It is true, facilitative questions are not the same as “yes or no” questions. They are difficult to form. They require thought, and patience, and perfect poise and timing. They also require knowing exactly what is wrong with the essay, and how it can be fixed. This is hard, especially when you’re reading the essay for the first time (as often students don’t send them to you beforehand, even when asked) or when it is an well written piece. Then there is the task of forming a question that hits at the exact problem you are trying to work with, and planning ahead to start cascades of questions that will eventually lead to an improved essay.
An example of a cascade:
“So how long is this essay supposed to be?”

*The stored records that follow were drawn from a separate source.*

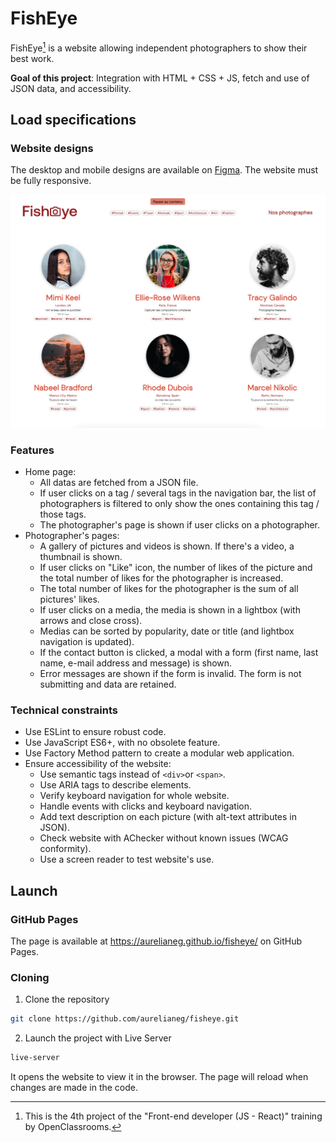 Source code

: # FishEye

FishEye[^1] is a website allowing independent photographers to show their best work.

**Goal of this project**: Integration with HTML + CSS + JS, fetch and use of JSON data, and accessibility.

## Load specifications

### Website designs

The desktop and mobile designs are available on [Figma](https://www.figma.com/file/pt8xJxC1QffW4HX16QhGZJ/UI-Design-FishEye-FR-OLD). The website must be fully responsive.

![Design for the home page](./assets/design/homepage.png "Design for the home page")

### Features

- Home page:
    * All datas are fetched from a JSON file.
    * If user clicks on a tag / several tags in the navigation bar, the list of photographers is filtered to only show the ones containing this tag / those tags.
    * The photographer's page is shown if user clicks on a photographer.
- Photographer's pages:
    * A gallery of pictures and videos is shown. If there's a video, a thumbnail is shown.
    * If user clicks on "Like" icon, the number of likes of the picture and the total number of likes for the photographer is increased.
    * The total number of likes for the photographer is the sum of all pictures' likes.
    * If user clicks on a media, the media is shown in a lightbox (with arrows and close cross).
    * Medias can be sorted by popularity, date or title (and lightbox navigation is updated).
    * If the contact button is clicked, a modal with a form (first name, last name, e-mail address and message) is shown.
    * Error messages are shown if the form is invalid. The form is not submitting and data are retained.

### Technical constraints

- Use ESLint to ensure robust code.
- Use JavaScript ES6+, with no obsolete feature.
- Use Factory Method pattern to create a modular web application.
- Ensure accessibility of the website:
    * Use semantic tags instead of `<div>`or `<span>`.
    * Use ARIA tags to describe elements.
    * Verify keyboard navigation for whole website.
    * Handle events with clicks and keyboard navigation.
    * Add text description on each picture (with alt-text attributes in JSON).
    * Check website with AChecker without known issues (WCAG conformity).
    * Use a screen reader to test website's use.


## Launch

### GitHub Pages

The page is available at <https://aurelianeg.github.io/fisheye/> on GitHub Pages.

### Cloning

1. Clone the repository

```sh
git clone https://github.com/aurelianeg/fisheye.git
```

2. Launch the project with Live Server

```sh
live-server
```

It opens the website to view it in the browser. The page will reload when changes are made in the code.


[^1]: This is the 4th project of the "Front-end developer (JS - React)" training by OpenClassrooms. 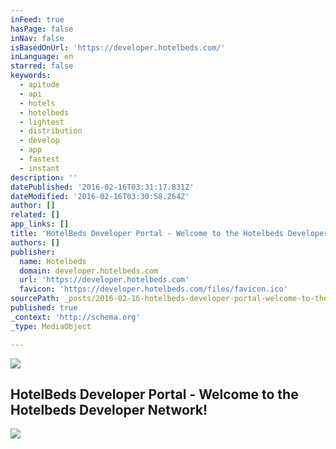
```yaml
---
inFeed: true
hasPage: false
inNav: false
isBasedOnUrl: 'https://developer.hotelbeds.com/'
inLanguage: en
starred: false
keywords:
  - apitude
  - api
  - hotels
  - hotelbeds
  - lightest
  - distribution
  - develop
  - app
  - fastest
  - instant
description: ''
datePublished: '2016-02-16T03:31:17.831Z'
dateModified: '2016-02-16T03:30:58.264Z'
author: []
related: []
app_links: []
title: 'HotelBeds Developer Portal - Welcome to the Hotelbeds Developer Network!'
authors: []
publisher:
  name: Hotelbeds
  domain: developer.hotelbeds.com
  url: 'https://developer.hotelbeds.com'
  favicon: 'https://developer.hotelbeds.com/files/favicon.ico'
sourcePath: _posts/2016-02-16-hotelbeds-developer-portal-welcome-to-the-hotelbeds-develo.md
published: true
_context: 'http://schema.org'
_type: MediaObject

---
```

![](https://the-grid-user-content.s3-us-west-2.amazonaws.com/61afd35c-54a1-4b4b-af2c-e120ad5ce8a3.png)

<article style=""><h1>HotelBeds Developer Portal - Welcome to the Hotelbeds Developer Network!</h1><img src="https://developer.hotelbeds.com/public/Mashery/images/masherymade.png" /></article> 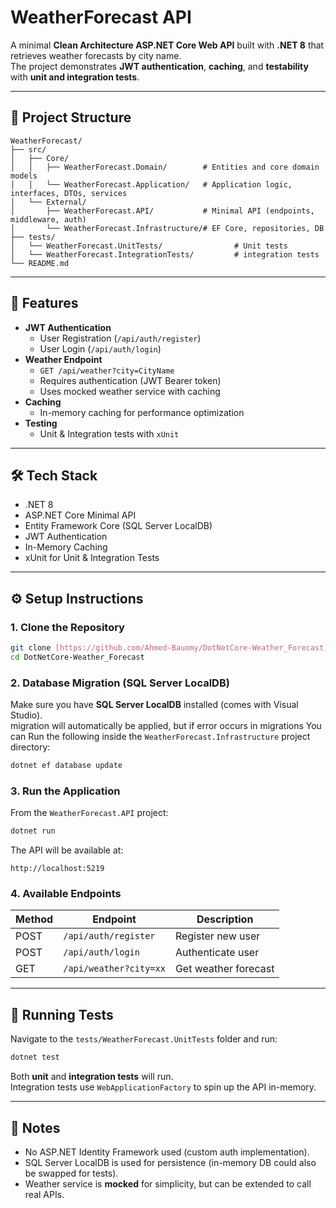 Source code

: # WeatherForecast API

A minimal **Clean Architecture ASP.NET Core Web API** built with **.NET 8** that retrieves weather forecasts by city name.  
The project demonstrates **JWT authentication**, **caching**, and **testability** with **unit and integration tests**.

---

## 📂 Project Structure

```
WeatherForecast/
├── src/
│   ├── Core/
│   │   ├── WeatherForecast.Domain/        # Entities and core domain models
│   │   └── WeatherForecast.Application/   # Application logic, interfaces, DTOs, services
│   └── External/
│       ├── WeatherForecast.API/           # Minimal API (endpoints, middleware, auth)
│       └── WeatherForecast.Infrastructure/# EF Core, repositories, DB
├── tests/
│   └── WeatherForecast.UnitTests/                # Unit tests
│   └── WeatherForecast.IntegrationTests/         # integration tests
└── README.md
```

---

## 🚀 Features

- **JWT Authentication**
  - User Registration (`/api/auth/register`)
  - User Login (`/api/auth/login`)
- **Weather Endpoint**
  - `GET /api/weather?city=CityName`
  - Requires authentication (JWT Bearer token)
  - Uses mocked weather service with caching
- **Caching**
  - In-memory caching for performance optimization
- **Testing**
  - Unit & Integration tests with `xUnit`

---

## 🛠️ Tech Stack

- .NET 8
- ASP.NET Core Minimal API
- Entity Framework Core (SQL Server LocalDB)
- JWT Authentication
- In-Memory Caching
- xUnit for Unit & Integration Tests

---

## ⚙️ Setup Instructions

### 1. Clone the Repository
```bash
git clone [https://github.com/Ahmed-Bauomy/DotNetCore-Weather_Forecast]
cd DotNetCore-Weather_Forecast
```

### 2. Database Migration (SQL Server LocalDB)
Make sure you have **SQL Server LocalDB** installed (comes with Visual Studio).  
migration will automatically be applied, but if error occurs in migrations
You can Run the following inside the `WeatherForecast.Infrastructure` project directory:

```bash
dotnet ef database update
```


### 3. Run the Application
From the `WeatherForecast.API` project:

```bash
dotnet run
```

The API will be available at:
```
http://localhost:5219
```

### 4. Available Endpoints
| Method | Endpoint              | Description           |
|--------|------------------------|-----------------------|
| POST   | `/api/auth/register`  | Register new user     |
| POST   | `/api/auth/login`     | Authenticate user     |
| GET    | `/api/weather?city=xx`| Get weather forecast  |

---

## 🧪 Running Tests

Navigate to the `tests/WeatherForecast.UnitTests` folder and run:

```bash
dotnet test
```

Both **unit** and **integration tests** will run.  
Integration tests use `WebApplicationFactory` to spin up the API in-memory.

---

## 📌 Notes

- No ASP.NET Identity Framework used (custom auth implementation).  
- SQL Server LocalDB is used for persistence (in-memory DB could also be swapped for tests).  
- Weather service is **mocked** for simplicity, but can be extended to call real APIs.

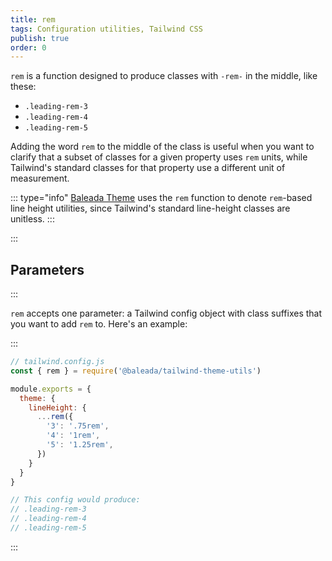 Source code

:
 ```yaml
---
title: rem
tags: Configuration utilities, Tailwind CSS
publish: true
order: 0
---
```


`rem` is a function designed to produce classes with `-rem-` in the middle, like these: 
- `.leading-rem-3`
- `.leading-rem-4`
- `.leading-rem-5`

Adding the word `rem` to the middle of the class is useful when you want to clarify that a subset of classes for a given property uses `rem` units, while Tailwind's standard classes for that property use a different unit of measurement.

::: type="info"
[Baleada Theme](/docs/theme) uses the `rem` function to denote `rem`-based line height utilities, since Tailwind's standard line-height classes are unitless.
:::


:::
## Parameters
:::

`rem` accepts one parameter: a Tailwind config object with class suffixes that you want to add `rem` to. Here's an example:

:::
```js
// tailwind.config.js
const { rem } = require('@baleada/tailwind-theme-utils')

module.exports = {
  theme: {
    lineHeight: {
      ...rem({
        '3': '.75rem',
        '4': '1rem',
        '5': '1.25rem',
      })
    }
  }
}

// This config would produce:
// .leading-rem-3
// .leading-rem-4
// .leading-rem-5
```
:::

“Well, she asked for two pages, but my subject was so big I ended up with five. I’m not really sure how to cut it down.”
“Alright, we can work on that. What do you think the point of your argument is?”
“Hmm, I’d say, that because the prompt asks about comparing the two novels, my main point is that both novels discuss taboo topics in order to make an impact on society.”
“Can you show me specifically in the essay where you support that thesis?”
“Yeah, here… here… and here. I have a lot of stuff about abortion too though, because that’s what the first novel was about, and it was shocking.”
“Those points look like they support your thesis well… do you see any spots in this paragraph where you can cut out things that don’t directly support your thesis?”
“Well yeah I guess this sentence on the main character going crazy doesn’t really have to do with anything.”
“Yup, I’d say if you have to cut something, that’d be a good thing to get rid of.”
And so on.
But even so, I’m not sure if I portrayed it correctly. I feel as though facilitative questions are supposed to hit on deeper meanings and themes, and this doesn’t do that.
They also require an in depth knowledge of politeness to be successful. Asking in the wrong way or with the wrong inflection can make the student close you out or not take the question seriously.
Over all, facilitative questions are hard to formulate. That is why we have a practicum: so that we can practice.